The music industry runs on collaboration. It runs on trust. A songwriter walks into a session with a producer they may have never met. An artist meets with an executive in a closed-door meeting to discuss a deal that could change their life. A young executive shows up on day one wanting nothing more than to prove they belong. Every one of these moments requires an environment where people feel safe enough to create, negotiate, learn, and say no without consequence. We all know that environment doesn’t always exist. And too many of us have looked the other way.
A 2024 global study by MIDiA Research, TuneCore, and Believe surveyed more than 4,100 music creators and professionals across 133 countries and found that three in five women in the music industry have experienced sexual harassment, and one in five have experienced sexual assault. More than 70 percent of those women did not report it, citing fear of retaliation and a belief that nothing would change. And for the women who did come forward, the outcomes weren’t much better. Fifty-six percent said their claims were ignored or dismissed, and nearly one-third were told to keep quiet.
So why hasn’t anything changed? Part of the answer is structural.
One of the biggest differences between the film industry and the music industry is organization. Hollywood has unions, guilds, and collective bodies that represent workers across the business. When the #MeToo movement began, those structures didn’t lead the charge, but they gave the movement somewhere to land and became vehicles for new codes of conduct, reporting systems, and protections. The music industry doesn’t have those same structures, but that doesn’t mean we’re powerless. It means we have to build differently. You don’t need a union to be unified. You don’t need to collectively bargain to have a collective consciousness. Keeping people safe in the rooms where music gets made is a human rights issue, and it should be something every company in this business can come to the table about.
The last few years have made this impossible to ignore. We have watched the federal prosecution and conviction of one of the most powerful figures in music history on charges tied to the exploitation of people inside his own organization. We have watched survivors come forward publicly, at tremendous personal cost, to tell stories that too many people in this business already knew.
And still, the question remains: what are the companies doing about it? Not the individuals. The companies. The record labels, music publishers, management firms, studios, and agencies. The institutions that fund the careers, expand the platforms, and decide what behavior gets addressed and what gets ignored.
As founder of The 100 Percenters, a nonprofit that aims to transform the standards of the music industry so that every working music creator can build a safe and sustainable career, I’ve watched this industry avoid its reckoning long enough. In response to that reality, The 100 Percenters created the Safe Music Business Pledge. A public commitment from companies across the music business to four straightforward principles: keep your people safe in the workplace and in studio sessions; report harassment and abuse when it happens and take action; refuse to tolerate inappropriate or abusive behavior; and create a safe space for those who don’t feel protected.

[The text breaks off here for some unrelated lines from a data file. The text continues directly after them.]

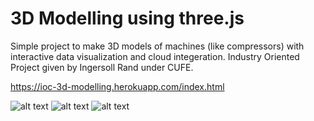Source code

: # 3D Modelling using three.js

Simple project to make 3D models of machines (like compressors) with interactive data visualization and cloud integeration.
Industry Oriented Project given by Ingersoll Rand under CUFE.

https://ioc-3d-modelling.herokuapp.com/index.html

![alt text](https://i.ibb.co/zVJsnQY/Screenshot-2020-09-20-at-12-01-12-PM.png)
![alt text](https://i.ibb.co/2M6H9kj/Screenshot-2020-09-20-at-12-14-57-PM.png)
![alt text](https://i.ibb.co/q0S619T/Screenshot-2020-09-20-at-12-01-11-PM.png)





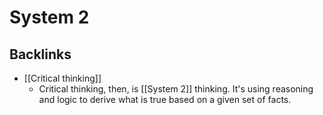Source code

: # System 2

## Backlinks
* [[Critical thinking]]
	* Critical thinking, then, is [[System 2]] thinking. It's using reasoning and logic to derive what is true based on a given set of facts.

<!-- {BearID:6B506F5E-C49B-48DF-8D1D-EF7F3CC343B2-1435-00000860C9A37E13} -->
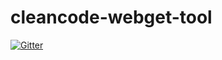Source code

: # cleancode-webget-tool

[![Gitter](https://badges.gitter.im/Join%20Chat.svg)](https://gitter.im/rhwy/cleancode-webget-tool?utm_source=badge&utm_medium=badge&utm_campaign=pr-badge&utm_content=badge)
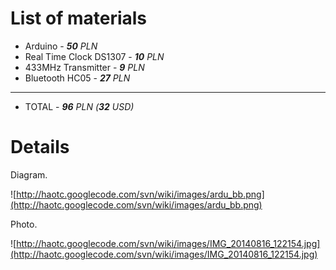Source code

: # List of materials #

  * Arduino - _**50** PLN_
  * Real Time Clock DS1307 - _**10** PLN_
  * 433MHz Transmitter - _**9** PLN_
  * Bluetooth HC05 - _**27** PLN_

---

  * TOTAL - _**96** PLN (**32** USD)_


# Details #

Diagram.

![http://haotc.googlecode.com/svn/wiki/images/ardu_bb.png](http://haotc.googlecode.com/svn/wiki/images/ardu_bb.png)

Photo.

![http://haotc.googlecode.com/svn/wiki/images/IMG_20140816_122154.jpg](http://haotc.googlecode.com/svn/wiki/images/IMG_20140816_122154.jpg)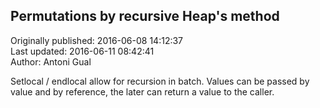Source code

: ## Permutations by recursive Heap's method  
Originally published: 2016-06-08 14:12:37  
Last updated: 2016-06-11 08:42:41  
Author: Antoni Gual  
  
Setlocal / endlocal allow for recursion in batch. 
Values can be passed by value and by reference, the later can return a value to the caller.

That’s it. Four commitments. None of them are controversial.
Organizations like the Recording Academy, BMI, SONA, LVRN, and others have already taken the pledge, and we welcome more support of this very important work. We are seeking record labels, publishers, and management firms with artists, songwriters, producers, and employees on their rosters. Companies that have the resources and the influence to set the standard for the entire industry.

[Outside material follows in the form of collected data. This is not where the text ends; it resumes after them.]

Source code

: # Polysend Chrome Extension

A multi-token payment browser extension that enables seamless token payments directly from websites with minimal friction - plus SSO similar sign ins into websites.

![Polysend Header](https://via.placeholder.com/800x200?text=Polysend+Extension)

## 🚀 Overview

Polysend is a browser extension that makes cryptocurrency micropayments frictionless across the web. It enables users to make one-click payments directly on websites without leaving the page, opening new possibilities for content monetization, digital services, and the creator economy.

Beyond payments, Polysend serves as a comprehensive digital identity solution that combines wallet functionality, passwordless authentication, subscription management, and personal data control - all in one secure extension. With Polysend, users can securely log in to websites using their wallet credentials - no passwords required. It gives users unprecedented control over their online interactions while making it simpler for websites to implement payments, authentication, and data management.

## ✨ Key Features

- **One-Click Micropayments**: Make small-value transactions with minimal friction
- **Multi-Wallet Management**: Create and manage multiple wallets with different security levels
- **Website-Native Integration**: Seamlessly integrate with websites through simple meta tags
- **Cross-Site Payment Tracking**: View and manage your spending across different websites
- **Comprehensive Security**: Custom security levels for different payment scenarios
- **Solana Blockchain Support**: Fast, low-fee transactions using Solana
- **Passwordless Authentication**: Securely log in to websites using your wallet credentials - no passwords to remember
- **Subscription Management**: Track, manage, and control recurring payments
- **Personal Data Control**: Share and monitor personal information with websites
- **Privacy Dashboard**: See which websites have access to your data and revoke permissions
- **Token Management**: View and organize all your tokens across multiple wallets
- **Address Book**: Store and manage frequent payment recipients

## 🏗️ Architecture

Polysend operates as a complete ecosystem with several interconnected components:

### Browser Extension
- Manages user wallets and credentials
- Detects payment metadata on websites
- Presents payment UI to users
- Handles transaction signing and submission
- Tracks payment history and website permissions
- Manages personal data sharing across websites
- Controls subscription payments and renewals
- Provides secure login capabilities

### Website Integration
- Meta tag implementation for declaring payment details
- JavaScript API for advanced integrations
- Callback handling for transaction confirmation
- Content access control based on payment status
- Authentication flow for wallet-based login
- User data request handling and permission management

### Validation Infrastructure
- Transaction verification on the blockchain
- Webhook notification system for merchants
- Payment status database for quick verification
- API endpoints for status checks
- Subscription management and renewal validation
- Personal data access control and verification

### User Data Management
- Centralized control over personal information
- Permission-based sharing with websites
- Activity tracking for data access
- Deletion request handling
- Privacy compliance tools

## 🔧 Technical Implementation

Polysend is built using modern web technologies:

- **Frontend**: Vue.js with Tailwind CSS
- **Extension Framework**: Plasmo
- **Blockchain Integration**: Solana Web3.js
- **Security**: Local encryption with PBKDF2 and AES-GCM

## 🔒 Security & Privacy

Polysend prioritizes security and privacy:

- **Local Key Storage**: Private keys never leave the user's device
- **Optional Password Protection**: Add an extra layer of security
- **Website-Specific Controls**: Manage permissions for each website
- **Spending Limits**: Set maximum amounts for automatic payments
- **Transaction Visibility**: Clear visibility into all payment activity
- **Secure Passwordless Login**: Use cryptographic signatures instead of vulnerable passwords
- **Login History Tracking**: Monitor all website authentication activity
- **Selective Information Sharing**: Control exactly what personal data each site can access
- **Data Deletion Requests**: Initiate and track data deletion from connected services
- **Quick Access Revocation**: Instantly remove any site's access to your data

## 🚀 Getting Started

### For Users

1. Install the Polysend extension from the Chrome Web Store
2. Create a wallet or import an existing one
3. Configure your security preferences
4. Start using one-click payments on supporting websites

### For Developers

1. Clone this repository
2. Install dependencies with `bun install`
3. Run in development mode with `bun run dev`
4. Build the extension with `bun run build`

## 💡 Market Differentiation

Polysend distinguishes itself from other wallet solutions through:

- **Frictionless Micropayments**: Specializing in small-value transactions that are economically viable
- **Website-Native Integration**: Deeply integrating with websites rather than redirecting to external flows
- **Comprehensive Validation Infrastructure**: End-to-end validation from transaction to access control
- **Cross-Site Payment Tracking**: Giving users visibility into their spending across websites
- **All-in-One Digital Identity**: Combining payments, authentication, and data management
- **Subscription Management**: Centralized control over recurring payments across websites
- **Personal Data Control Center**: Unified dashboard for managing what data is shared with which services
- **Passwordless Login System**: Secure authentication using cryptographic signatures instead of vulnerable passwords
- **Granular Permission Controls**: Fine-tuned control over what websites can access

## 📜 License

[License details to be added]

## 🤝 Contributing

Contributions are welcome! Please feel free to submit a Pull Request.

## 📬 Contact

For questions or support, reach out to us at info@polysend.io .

Not having signed the pledge doesn’t mean a company is unsafe, and signing it doesn’t automatically make a company safe. But taking the pledge signals something that matters. It tells your artists, your songwriters, your producers, and your staff that you see the problem and you’re willing to do something about it.
The laws are evolving, the culture is shifting, survivors are speaking, and the public is watching. The reckoning this industry has managed to avoid is coming. The question is whether you will be on the right side of it.
If your company hasn’t taken the Safe Music Business Pledge, please visit the100percenters.com and sign it this month. If you’re an artist, songwriter, or producer reading this, I’m asking you to share the pledge with the companies you work with and tell them why it matters to you. We’ve even prepared an outreach template on our site to make that as easy as possible.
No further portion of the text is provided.